Out of 128 pharmacies in western Pennsylvania, 87 refused to fill the doctor's prescriptions. And one in Pittsburgh's Troy Hill neighborhood had a sign in its window stating that it would not fill prescriptions prescribed by Herndon.

Kaufman said that Herndon's waiting rooms were always full and that he saw 80 to 120 patients per day on average.

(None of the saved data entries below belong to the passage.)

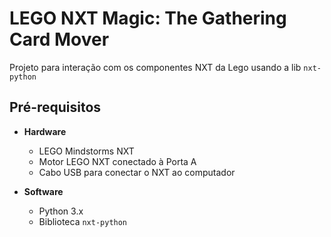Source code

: # LEGO NXT Magic: The Gathering Card Mover

Projeto para interação com os componentes NXT da Lego usando a lib `nxt-python`

## Pré-requisitos

- **Hardware**
  - LEGO Mindstorms NXT
  - Motor LEGO NXT conectado à Porta A
  - Cabo USB para conectar o NXT ao computador

- **Software**
  - Python 3.x
  - Biblioteca `nxt-python`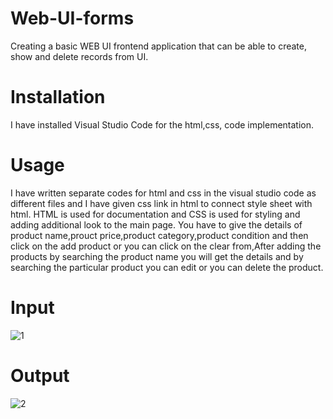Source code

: # Web-UI-forms
Creating a basic WEB UI frontend  application that can be able to create, show and delete records from  UI.
# Installation
I have installed Visual Studio Code for the html,css, code implementation.
# Usage 
 I have written separate codes for html and css in the visual studio code as different files and I have given css link in html to connect style sheet with html.
 HTML is used for documentation and CSS is used for styling and adding additional look to the main page.
   You have to give the  details of product name,prouct price,product category,product condition and then click on the add product or you can click on the clear from,After adding the products by searching the product name you will get the details and by searching the particular product you can edit or you can delete the product.
# Input
![1](https://github.com/Kamalapuramjahnavi/Web-UI-forms/assets/89464329/94219fb2-035a-4aec-a505-f42be8cf5b12)
# Output
![2](https://github.com/Kamalapuramjahnavi/Web-UI-forms/assets/89464329/7c6af743-09d5-4a30-b1cb-4c21b74136de)
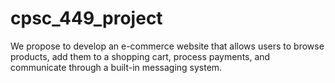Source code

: # cpsc_449_project
We propose to develop an e-commerce website that allows users to browse products, add them to a shopping cart, process payments, and communicate through a built-in messaging system.
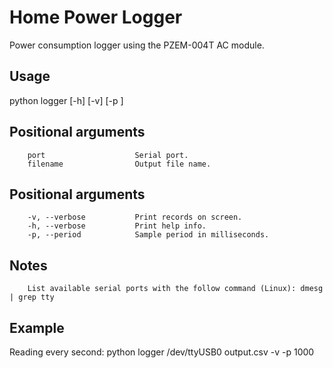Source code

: # Home Power Logger
Power consumption logger using the PZEM-004T AC module.

## Usage ##

python logger <port> <filename> [-h] [-v] [-p <period>]

## Positional arguments
        port                    Serial port.
        filename                Output file name.

## Positional arguments
        -v, --verbose           Print records on screen.
        -h, --verbose           Print help info.
        -p, --period            Sample period in milliseconds.

## Notes
        List available serial ports with the follow command (Linux): dmesg | grep tty

## Example
Reading every second: 
        python logger /dev/ttyUSB0 output.csv -v -p 1000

According to Kaufman, many of Herndon's patients were in their 20s and 30s and generally seemed "strung out or stoned."

A Pittsburgh detective, who went undercover as a patient, paid $200 in cash for an appointment with Herndon in November 2011, Kaufman said.

The detective's appointment lasted 3 minutes and 10 seconds, and no physical exams were given nor were tests ordered.

According to the detective, Herndon said to her, "As long as you're cool as a cucumber, you can get your meds from me."

The doctor's sentence hearing was set for Sept. 24, 2012, at 8:30 a.m. Herndon was ordered to turn over his passport but is not in custody.

A news conference will be held at 1 p.m. today, May 22, to discuss Herndon's plea and the overall non-medical use of prescription drugs in western Pennsylvania.

Representatives of the Pennsylvania Attorney General's office, along with Chief Harry Fruecht, West Mifflin Borough police Chief Kenneth Davies, Pleasant Hills Borough police Chief Ed Cunningham and Homestead Borough police Chief Jeffrey DeSimone, will participate.